About this task: Images are not part of the copy; transcribe all the data exactly.

[Saved entries]
=== Begin Enclosure ===

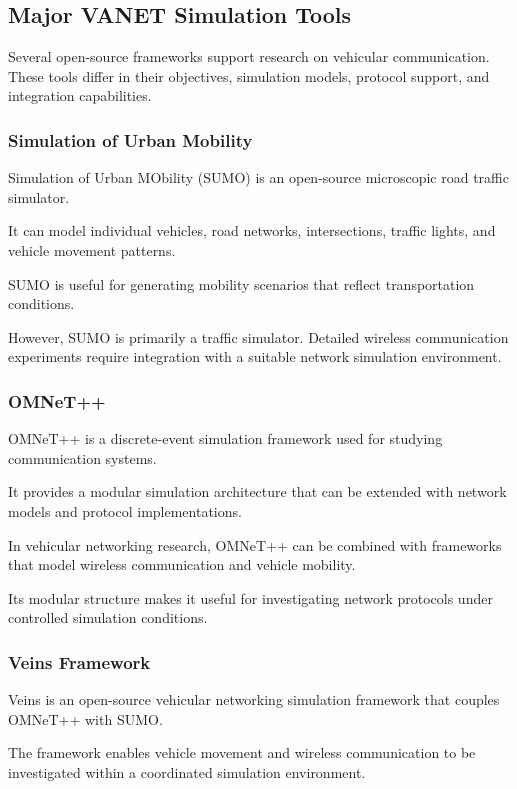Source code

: \subsection{Major VANET Simulation Tools}
\label{sec:4B}

Several open-source frameworks support
research on vehicular communication.
These tools differ in their objectives,
simulation models, protocol support,
and integration capabilities.

\subsubsection{Simulation of Urban Mobility}

Simulation of Urban MObility (SUMO)
is an open-source microscopic road
traffic simulator.

It can model individual vehicles,
road networks, intersections,
traffic lights, and vehicle
movement patterns.

SUMO is useful for generating
mobility scenarios that reflect
transportation conditions.

However, SUMO is primarily a
traffic simulator. Detailed wireless
communication experiments require
integration with a suitable
network simulation environment.

\subsubsection{OMNeT++}

OMNeT++ is a discrete-event
simulation framework used for
studying communication systems.

It provides a modular simulation
architecture that can be extended
with network models and protocol
implementations.

In vehicular networking research,
OMNeT++ can be combined with
frameworks that model wireless
communication and vehicle mobility.

Its modular structure makes it
useful for investigating network
protocols under controlled
simulation conditions.

\subsubsection{Veins Framework}

Veins is an open-source vehicular
networking simulation framework
that couples OMNeT++ with SUMO.

The framework enables vehicle
movement and wireless communication
to be investigated within a
coordinated simulation environment.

=== End Enclosure ===

Completed task:
Source code

: \subsection{Major VANET Simulation Tools}
\label{sec:4B}

Several open-source frameworks support
research on vehicular communication.
These tools differ in their objectives,
simulation models, protocol support,
and integration capabilities.

\subsubsection{Simulation of Urban Mobility}

Simulation of Urban MObility (SUMO)
is an open-source microscopic road
traffic simulator.

It can model individual vehicles,
road networks, intersections,
traffic lights, and vehicle
movement patterns.

SUMO is useful for generating
mobility scenarios that reflect
transportation conditions.

However, SUMO is primarily a
traffic simulator. Detailed wireless
communication experiments require
integration with a suitable
network simulation environment.

\subsubsection{OMNeT++}

OMNeT++ is a discrete-event
simulation framework used for
studying communication systems.

It provides a modular simulation
architecture that can be extended
with network models and protocol
implementations.

In vehicular networking research,
OMNeT++ can be combined with
frameworks that model wireless
communication and vehicle mobility.

Its modular structure makes it
useful for investigating network
protocols under controlled
simulation conditions.

\subsubsection{Veins Framework}

Veins is an open-source vehicular
networking simulation framework
that couples OMNeT++ with SUMO.

The framework enables vehicle
movement and wireless communication
to be investigated within a
coordinated simulation environment.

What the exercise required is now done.